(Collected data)
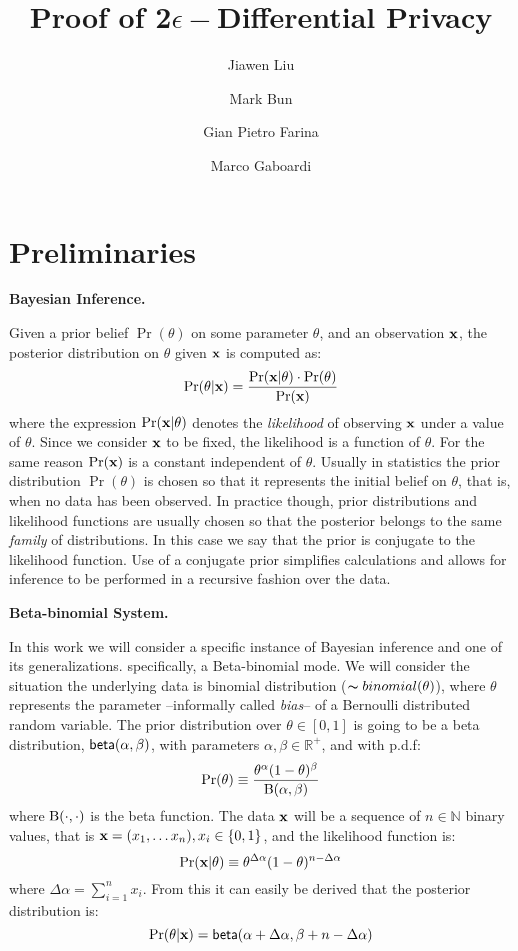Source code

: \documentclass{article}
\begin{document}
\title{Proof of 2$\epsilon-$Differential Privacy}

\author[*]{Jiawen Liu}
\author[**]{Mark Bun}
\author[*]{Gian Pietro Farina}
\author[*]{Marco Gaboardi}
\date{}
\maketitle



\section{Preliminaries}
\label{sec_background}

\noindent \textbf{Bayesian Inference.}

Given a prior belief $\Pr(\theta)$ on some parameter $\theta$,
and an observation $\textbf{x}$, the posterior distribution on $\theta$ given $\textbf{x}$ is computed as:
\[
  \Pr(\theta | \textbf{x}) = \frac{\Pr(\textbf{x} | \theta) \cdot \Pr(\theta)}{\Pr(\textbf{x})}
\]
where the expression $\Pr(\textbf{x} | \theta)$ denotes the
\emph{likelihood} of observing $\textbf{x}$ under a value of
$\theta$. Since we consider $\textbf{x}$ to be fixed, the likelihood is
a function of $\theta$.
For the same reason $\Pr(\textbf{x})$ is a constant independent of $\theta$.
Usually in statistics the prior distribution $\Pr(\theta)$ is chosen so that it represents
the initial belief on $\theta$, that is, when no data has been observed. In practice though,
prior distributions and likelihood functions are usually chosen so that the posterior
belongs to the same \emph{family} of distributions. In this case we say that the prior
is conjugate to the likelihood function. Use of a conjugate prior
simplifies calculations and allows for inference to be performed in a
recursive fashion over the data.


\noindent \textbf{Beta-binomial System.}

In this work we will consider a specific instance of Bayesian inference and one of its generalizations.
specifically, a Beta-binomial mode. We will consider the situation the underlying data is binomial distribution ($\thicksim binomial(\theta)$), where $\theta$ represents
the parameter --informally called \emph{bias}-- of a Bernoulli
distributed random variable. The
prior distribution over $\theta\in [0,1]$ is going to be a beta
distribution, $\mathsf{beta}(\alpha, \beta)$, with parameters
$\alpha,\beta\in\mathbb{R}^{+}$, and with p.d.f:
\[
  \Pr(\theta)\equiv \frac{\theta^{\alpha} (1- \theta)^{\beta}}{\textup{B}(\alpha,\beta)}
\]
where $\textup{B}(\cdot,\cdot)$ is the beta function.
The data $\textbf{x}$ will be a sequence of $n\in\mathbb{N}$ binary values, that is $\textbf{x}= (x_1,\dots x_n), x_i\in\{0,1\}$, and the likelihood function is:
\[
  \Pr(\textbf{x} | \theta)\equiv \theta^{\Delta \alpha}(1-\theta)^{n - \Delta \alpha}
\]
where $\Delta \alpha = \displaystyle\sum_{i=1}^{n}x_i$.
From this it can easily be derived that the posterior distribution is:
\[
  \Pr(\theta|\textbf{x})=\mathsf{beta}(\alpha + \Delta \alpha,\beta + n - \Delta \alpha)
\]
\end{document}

**Action item**
Return a copy of each line in the entries that contains "mathbb".

**Solution to the exercise**
$\alpha,\beta\in\mathbb{R}^{+}$, and with p.d.f:
The data $\textbf{x}$ will be a sequence of $n\in\mathbb{N}$ binary values, that is $\textbf{x}= (x_1,\dots x_n), x_i\in\{0,1\}$, and the likelihood function is:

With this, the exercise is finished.